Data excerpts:
============

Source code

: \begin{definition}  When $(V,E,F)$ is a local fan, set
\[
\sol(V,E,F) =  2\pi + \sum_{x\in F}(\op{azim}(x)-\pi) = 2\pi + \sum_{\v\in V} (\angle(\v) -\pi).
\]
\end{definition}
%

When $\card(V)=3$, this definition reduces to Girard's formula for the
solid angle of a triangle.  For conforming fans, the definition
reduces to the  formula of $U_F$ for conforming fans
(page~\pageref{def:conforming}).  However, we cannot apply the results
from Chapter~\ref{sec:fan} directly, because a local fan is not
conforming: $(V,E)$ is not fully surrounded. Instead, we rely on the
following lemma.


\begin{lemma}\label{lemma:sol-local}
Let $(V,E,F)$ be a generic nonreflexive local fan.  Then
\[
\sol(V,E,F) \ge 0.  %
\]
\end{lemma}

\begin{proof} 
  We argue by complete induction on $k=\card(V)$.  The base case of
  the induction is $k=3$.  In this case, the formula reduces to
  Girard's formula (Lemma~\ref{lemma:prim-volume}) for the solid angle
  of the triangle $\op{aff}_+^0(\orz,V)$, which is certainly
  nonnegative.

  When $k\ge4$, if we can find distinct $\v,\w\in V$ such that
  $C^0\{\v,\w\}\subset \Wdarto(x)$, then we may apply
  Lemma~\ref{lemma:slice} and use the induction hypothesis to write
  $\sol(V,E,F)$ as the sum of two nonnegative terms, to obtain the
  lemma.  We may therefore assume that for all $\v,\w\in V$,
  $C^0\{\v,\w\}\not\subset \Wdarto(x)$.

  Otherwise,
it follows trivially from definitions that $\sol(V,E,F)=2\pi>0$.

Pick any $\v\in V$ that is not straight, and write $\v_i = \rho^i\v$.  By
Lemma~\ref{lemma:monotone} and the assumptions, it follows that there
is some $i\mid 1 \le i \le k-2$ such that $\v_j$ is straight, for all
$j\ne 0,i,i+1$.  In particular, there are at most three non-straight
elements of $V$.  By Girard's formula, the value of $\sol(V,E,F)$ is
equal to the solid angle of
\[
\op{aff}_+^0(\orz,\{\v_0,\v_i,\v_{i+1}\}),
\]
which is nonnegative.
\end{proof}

============

Copy each line above where the string "card" occurs.

When $\card(V)=3$, this definition reduces to Girard's formula for the
  We argue by complete induction on $k=\card(V)$.  The base case of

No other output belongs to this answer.